(Stored data)
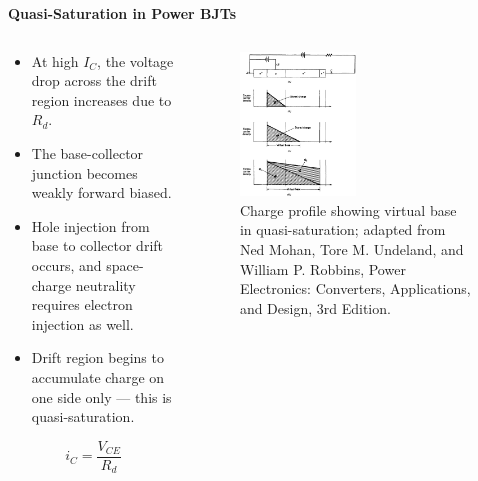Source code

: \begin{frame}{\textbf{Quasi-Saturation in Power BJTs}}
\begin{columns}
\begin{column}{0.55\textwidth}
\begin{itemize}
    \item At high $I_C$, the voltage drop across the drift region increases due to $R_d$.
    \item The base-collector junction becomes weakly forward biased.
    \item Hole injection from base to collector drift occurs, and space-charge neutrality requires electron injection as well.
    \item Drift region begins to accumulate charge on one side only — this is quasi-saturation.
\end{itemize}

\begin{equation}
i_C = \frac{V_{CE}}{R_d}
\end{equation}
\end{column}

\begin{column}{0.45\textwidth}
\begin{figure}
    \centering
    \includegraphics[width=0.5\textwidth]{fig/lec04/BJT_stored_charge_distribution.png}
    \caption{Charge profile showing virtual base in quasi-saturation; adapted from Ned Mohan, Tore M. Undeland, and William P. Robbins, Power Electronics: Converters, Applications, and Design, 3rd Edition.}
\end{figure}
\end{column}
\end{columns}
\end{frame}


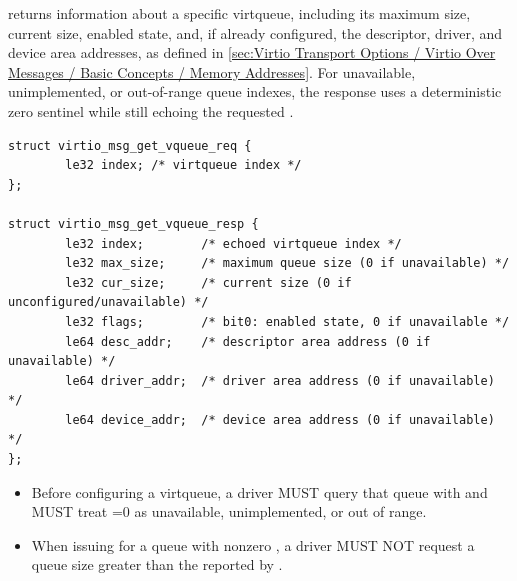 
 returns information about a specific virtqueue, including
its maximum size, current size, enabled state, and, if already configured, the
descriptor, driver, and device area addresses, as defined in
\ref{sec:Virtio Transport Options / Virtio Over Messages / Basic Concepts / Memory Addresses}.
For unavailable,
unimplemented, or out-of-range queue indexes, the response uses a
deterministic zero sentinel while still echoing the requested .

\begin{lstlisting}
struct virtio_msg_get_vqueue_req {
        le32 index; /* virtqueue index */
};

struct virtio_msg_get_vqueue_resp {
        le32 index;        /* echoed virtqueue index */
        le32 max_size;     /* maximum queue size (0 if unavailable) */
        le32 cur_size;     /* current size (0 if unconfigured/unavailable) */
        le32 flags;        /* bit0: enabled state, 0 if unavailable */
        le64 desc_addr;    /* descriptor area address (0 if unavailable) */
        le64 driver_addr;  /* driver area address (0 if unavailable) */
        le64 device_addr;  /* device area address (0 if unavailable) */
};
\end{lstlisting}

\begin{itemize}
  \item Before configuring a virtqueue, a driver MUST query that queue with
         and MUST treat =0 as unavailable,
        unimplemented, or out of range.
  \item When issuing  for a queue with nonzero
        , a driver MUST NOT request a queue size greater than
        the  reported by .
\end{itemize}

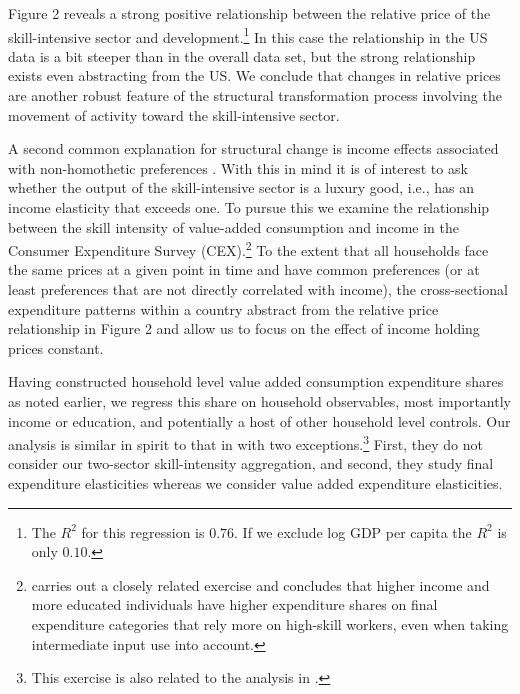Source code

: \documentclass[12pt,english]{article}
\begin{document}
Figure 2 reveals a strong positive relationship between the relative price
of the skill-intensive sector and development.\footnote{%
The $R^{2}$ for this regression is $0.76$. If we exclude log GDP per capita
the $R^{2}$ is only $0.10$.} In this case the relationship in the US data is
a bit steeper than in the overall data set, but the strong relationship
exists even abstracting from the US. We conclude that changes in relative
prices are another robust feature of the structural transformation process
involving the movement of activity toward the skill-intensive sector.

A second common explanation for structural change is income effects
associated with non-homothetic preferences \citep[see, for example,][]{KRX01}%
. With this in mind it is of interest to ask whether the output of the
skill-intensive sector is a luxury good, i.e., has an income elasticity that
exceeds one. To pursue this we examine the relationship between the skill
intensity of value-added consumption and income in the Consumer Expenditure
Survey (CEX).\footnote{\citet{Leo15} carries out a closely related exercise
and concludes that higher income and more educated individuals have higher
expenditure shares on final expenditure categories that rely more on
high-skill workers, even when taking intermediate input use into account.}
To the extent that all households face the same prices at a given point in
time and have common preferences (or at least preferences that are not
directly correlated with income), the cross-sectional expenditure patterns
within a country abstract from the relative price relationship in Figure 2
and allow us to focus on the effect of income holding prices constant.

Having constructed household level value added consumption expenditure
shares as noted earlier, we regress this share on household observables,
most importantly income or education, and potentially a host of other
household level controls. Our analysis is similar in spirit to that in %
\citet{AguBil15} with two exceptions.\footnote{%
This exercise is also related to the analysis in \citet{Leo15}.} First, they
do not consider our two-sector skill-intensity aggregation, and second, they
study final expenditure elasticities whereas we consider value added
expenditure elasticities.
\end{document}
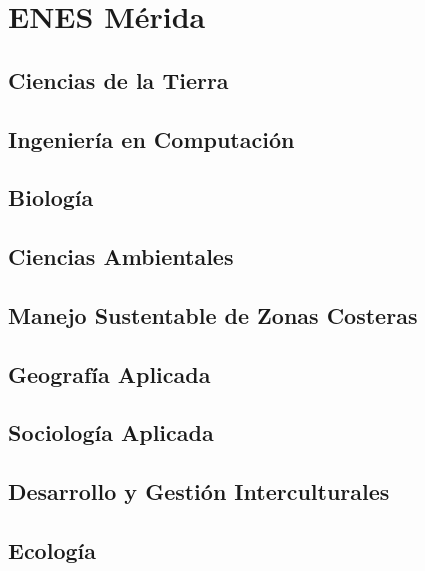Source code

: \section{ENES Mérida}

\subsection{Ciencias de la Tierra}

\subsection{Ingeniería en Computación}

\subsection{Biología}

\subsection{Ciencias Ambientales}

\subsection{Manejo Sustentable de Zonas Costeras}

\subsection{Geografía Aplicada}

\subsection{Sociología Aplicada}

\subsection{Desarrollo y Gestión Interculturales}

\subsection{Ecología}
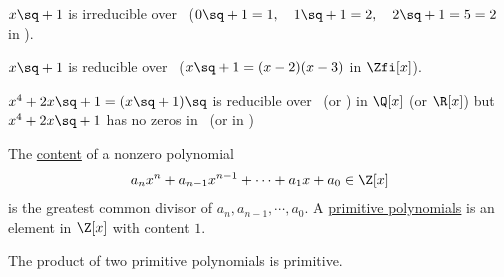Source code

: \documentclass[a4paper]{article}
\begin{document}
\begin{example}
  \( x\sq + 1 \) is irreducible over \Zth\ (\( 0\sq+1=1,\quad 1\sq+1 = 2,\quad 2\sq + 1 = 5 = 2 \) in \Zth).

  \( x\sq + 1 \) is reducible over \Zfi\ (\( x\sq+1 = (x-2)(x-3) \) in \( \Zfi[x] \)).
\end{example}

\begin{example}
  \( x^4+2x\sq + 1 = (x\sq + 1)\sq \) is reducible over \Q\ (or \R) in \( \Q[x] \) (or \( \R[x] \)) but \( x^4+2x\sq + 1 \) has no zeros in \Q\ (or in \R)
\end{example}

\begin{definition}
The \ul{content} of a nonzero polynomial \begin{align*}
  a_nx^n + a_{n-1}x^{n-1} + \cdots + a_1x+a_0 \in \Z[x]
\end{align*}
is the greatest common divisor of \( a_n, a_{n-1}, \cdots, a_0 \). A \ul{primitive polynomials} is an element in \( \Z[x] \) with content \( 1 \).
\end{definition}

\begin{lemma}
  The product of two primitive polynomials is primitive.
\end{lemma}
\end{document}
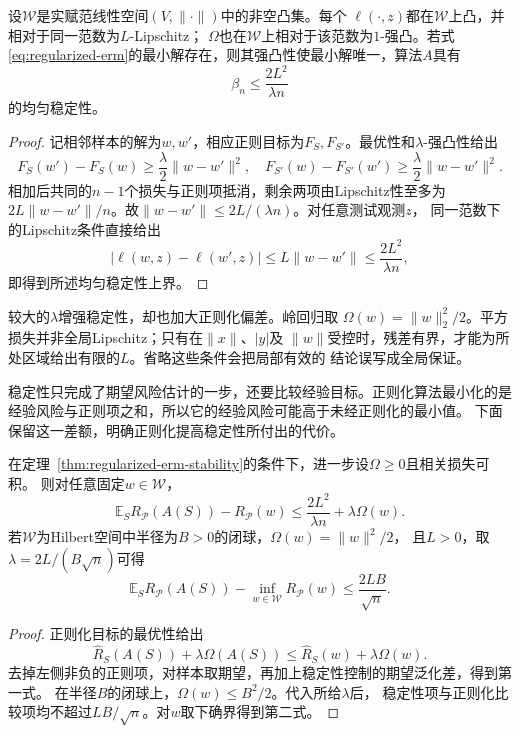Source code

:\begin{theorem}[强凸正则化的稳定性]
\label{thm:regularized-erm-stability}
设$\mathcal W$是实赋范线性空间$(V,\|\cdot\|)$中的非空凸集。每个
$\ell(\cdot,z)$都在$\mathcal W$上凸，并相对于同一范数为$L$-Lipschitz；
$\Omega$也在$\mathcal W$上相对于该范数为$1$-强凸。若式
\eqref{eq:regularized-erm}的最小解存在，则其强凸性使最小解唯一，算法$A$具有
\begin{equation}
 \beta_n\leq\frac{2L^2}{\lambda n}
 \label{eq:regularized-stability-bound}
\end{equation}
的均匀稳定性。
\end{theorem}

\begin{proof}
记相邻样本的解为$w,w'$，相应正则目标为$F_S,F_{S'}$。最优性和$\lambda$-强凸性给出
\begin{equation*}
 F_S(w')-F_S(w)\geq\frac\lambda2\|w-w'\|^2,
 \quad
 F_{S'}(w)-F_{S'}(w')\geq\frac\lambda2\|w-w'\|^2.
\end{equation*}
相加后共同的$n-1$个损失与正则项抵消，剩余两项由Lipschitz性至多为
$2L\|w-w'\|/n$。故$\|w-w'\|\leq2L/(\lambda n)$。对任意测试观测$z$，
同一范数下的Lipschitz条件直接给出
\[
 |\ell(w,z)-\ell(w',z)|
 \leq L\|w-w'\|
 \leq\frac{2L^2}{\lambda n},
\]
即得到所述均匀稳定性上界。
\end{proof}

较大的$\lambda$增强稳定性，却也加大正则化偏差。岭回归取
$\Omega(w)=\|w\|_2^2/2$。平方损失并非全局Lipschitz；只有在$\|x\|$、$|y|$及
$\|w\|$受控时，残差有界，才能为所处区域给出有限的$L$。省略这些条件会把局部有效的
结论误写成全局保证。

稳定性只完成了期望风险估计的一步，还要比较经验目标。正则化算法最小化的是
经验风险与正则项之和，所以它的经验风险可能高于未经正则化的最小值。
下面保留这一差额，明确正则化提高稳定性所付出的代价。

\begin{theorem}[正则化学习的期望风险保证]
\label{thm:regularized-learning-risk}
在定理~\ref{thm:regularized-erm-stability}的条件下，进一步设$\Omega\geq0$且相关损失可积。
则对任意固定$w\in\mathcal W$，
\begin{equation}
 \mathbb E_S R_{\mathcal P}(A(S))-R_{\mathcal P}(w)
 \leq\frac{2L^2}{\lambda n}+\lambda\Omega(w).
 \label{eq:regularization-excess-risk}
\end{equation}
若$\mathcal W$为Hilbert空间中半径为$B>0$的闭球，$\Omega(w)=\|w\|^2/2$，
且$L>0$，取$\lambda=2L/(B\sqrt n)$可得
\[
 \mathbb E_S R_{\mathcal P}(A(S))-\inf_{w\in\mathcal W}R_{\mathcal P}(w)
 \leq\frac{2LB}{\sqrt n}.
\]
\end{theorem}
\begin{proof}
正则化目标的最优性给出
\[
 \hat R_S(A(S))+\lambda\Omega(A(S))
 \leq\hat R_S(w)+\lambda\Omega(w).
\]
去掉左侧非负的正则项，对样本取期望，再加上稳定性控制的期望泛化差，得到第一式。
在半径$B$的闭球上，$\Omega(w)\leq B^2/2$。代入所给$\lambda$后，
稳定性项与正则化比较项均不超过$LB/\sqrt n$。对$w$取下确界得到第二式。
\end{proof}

**What to do:** In the entries above, one line contains "most importantly income" and another contains "This exercise is". Reproduce exactly those two lines and the lines between them, nothing else.

**Solution to the problem:**
most importantly income or education, and potentially a host of other
household level controls. Our analysis is similar in spirit to that in %
\citet{AguBil15} with two exceptions.\footnote{%
This exercise is also related to the analysis in \citet{Leo15}.} First, they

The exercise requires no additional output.